When career intelligence officers refused, Bolton exploded, subjecting them to personal diatribes and demanding that they be fired.
It was this behavior that led a senior State Department intelligence official to describe Bolton as a “serial abuser” and testify before the Senate earlier this year that he was the “quintessential kiss-up, kick-down sort of guy.”
Senate Democrats for the most part focused on the testimony as evidence that Bolton was unsuited for the UN post because he lacked a diplomatic “temperament,” rather than the obvious fact that he was a key player in the general conspiracy within the Bush administration to deceive the American people in order to carry out wars of aggression.

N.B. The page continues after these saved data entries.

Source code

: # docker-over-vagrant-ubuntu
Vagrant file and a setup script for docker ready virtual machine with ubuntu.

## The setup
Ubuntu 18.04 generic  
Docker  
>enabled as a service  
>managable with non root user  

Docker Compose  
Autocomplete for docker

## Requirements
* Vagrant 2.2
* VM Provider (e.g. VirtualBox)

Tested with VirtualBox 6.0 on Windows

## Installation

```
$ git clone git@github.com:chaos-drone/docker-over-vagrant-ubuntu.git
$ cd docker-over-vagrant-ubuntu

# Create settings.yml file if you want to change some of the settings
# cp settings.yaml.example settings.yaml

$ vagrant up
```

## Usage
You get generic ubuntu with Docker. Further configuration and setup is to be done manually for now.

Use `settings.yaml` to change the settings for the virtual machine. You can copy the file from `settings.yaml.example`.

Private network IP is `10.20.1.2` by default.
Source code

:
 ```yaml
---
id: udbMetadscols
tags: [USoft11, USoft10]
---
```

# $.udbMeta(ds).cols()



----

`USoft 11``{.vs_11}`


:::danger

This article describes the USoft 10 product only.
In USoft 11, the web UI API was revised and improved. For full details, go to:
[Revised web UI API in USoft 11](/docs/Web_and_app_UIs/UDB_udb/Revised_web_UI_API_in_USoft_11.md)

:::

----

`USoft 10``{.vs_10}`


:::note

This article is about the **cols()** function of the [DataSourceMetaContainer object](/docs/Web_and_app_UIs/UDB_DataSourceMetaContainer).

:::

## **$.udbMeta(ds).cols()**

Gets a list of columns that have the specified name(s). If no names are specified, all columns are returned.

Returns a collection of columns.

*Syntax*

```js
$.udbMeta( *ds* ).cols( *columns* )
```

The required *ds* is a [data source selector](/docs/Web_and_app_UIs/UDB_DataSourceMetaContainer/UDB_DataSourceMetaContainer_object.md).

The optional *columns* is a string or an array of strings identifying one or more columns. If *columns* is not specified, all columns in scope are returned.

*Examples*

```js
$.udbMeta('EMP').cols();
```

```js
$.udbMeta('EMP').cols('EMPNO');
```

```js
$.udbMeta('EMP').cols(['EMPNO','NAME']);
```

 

In the absence of any serious opposition to these methods within the Democratic Party or any section of the US establishment, Bolton will now take his post at the United Nations. A man who has said that “to grant any validity to international law” is a “big mistake,” and who described the day he presided over the repudiation of the treaty establishing the International Criminal Court as the “happiest moment” of his career will now serve as US imperialism’s ugly—and fitting—face to the world.